## Task brief
Of the lines below, write out exactly those from the line with "codice di visualizzazione" through the line with "## Azure DevOps release pipeline", both included, and skip the rest.

***

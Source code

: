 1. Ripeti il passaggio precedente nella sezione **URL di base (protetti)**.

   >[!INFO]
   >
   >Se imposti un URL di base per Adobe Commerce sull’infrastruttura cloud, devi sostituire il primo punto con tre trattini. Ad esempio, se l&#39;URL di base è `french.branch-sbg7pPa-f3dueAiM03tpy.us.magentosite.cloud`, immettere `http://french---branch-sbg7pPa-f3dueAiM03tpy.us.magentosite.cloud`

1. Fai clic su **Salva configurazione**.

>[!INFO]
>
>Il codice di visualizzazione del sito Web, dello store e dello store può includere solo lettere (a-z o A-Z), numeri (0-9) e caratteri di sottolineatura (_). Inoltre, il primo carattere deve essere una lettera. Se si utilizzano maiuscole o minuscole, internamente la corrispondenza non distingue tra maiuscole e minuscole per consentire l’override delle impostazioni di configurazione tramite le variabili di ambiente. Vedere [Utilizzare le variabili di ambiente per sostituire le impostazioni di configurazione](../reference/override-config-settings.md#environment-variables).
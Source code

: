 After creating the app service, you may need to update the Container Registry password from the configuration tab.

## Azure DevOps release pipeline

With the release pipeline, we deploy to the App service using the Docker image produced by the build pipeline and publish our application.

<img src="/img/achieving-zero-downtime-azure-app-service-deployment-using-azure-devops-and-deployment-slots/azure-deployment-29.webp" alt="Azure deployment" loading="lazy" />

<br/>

***

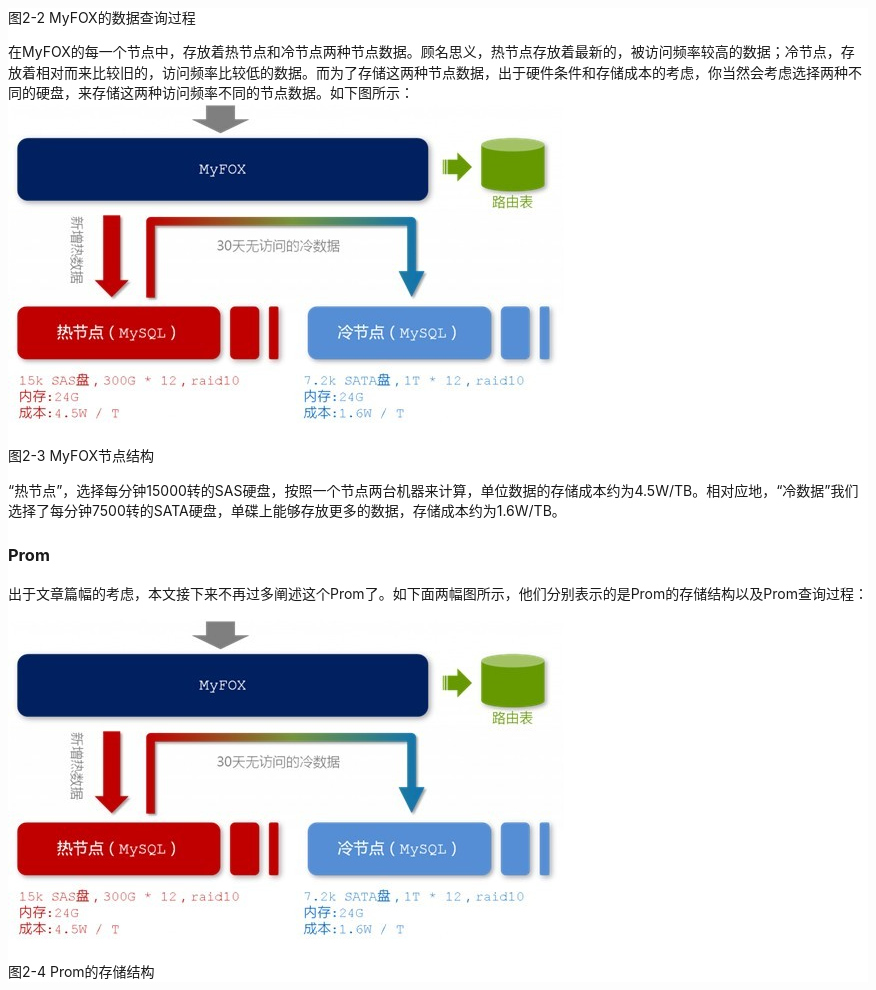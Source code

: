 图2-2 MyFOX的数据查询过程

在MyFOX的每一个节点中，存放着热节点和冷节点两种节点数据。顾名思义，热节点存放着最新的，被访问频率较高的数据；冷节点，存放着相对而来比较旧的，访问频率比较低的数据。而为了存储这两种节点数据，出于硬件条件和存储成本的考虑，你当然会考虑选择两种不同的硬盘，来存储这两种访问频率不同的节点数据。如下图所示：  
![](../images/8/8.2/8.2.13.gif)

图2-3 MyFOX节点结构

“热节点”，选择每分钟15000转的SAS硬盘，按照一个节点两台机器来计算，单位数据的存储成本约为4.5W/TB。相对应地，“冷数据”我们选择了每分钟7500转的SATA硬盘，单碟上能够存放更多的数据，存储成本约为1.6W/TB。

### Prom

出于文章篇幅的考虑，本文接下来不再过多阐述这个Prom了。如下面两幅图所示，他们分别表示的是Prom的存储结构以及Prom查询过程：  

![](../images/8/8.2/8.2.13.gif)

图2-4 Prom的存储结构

***

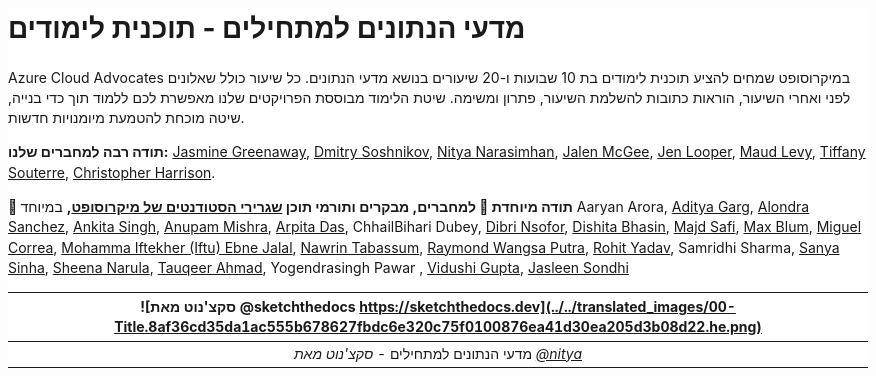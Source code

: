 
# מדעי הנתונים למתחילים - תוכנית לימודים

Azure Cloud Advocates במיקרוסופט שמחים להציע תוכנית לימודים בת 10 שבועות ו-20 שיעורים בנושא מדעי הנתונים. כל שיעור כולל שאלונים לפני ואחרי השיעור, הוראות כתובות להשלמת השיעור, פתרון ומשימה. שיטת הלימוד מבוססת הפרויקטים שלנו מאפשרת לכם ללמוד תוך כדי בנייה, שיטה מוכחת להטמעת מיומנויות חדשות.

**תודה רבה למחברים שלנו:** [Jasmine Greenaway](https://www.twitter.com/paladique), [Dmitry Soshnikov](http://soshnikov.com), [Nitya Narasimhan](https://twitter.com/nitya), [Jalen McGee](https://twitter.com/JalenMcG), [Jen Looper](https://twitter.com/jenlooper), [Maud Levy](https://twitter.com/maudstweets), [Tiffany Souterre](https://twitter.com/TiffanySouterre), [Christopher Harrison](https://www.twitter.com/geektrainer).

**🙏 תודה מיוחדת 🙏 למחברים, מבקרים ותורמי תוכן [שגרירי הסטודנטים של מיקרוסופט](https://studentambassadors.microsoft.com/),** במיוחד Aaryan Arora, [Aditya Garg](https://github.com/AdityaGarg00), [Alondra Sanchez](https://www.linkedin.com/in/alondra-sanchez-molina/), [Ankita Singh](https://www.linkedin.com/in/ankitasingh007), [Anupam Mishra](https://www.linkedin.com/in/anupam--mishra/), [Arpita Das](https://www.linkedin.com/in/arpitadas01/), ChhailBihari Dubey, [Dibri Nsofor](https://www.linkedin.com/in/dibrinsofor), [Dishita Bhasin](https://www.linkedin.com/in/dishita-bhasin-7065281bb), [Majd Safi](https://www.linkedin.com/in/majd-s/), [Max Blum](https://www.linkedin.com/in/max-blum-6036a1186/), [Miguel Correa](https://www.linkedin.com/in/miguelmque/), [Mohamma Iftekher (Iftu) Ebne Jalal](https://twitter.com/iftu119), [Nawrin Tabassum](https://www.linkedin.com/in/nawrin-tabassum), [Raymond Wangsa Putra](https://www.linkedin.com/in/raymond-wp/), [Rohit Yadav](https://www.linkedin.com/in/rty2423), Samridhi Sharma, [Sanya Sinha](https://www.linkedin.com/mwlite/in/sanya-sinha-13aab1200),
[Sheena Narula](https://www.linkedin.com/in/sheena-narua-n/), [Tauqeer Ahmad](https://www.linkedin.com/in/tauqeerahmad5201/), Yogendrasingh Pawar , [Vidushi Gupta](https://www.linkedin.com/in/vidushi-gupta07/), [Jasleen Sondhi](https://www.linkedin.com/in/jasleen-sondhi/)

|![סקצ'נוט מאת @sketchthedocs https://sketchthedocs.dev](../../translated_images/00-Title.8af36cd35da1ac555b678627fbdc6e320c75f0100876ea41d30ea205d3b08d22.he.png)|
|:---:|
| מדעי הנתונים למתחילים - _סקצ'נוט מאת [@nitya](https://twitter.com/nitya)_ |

***

## Response to this task
>Il codice di visualizzazione del sito Web, dello store e dello store può includere solo lettere (a-z o A-Z), numeri (0-9) e caratteri di sottolineatura (_). Inoltre, il primo carattere deve essere una lettera. Se si utilizzano maiuscole o minuscole, internamente la corrispondenza non distingue tra maiuscole e minuscole per consentire l’override delle impostazioni di configurazione tramite le variabili di ambiente. Vedere [Utilizzare le variabili di ambiente per sostituire le impostazioni di configurazione](../reference/override-config-settings.md#environment-variables).
Source code

: After creating the app service, you may need to update the Container Registry password from the configuration tab.

## Azure DevOps release pipeline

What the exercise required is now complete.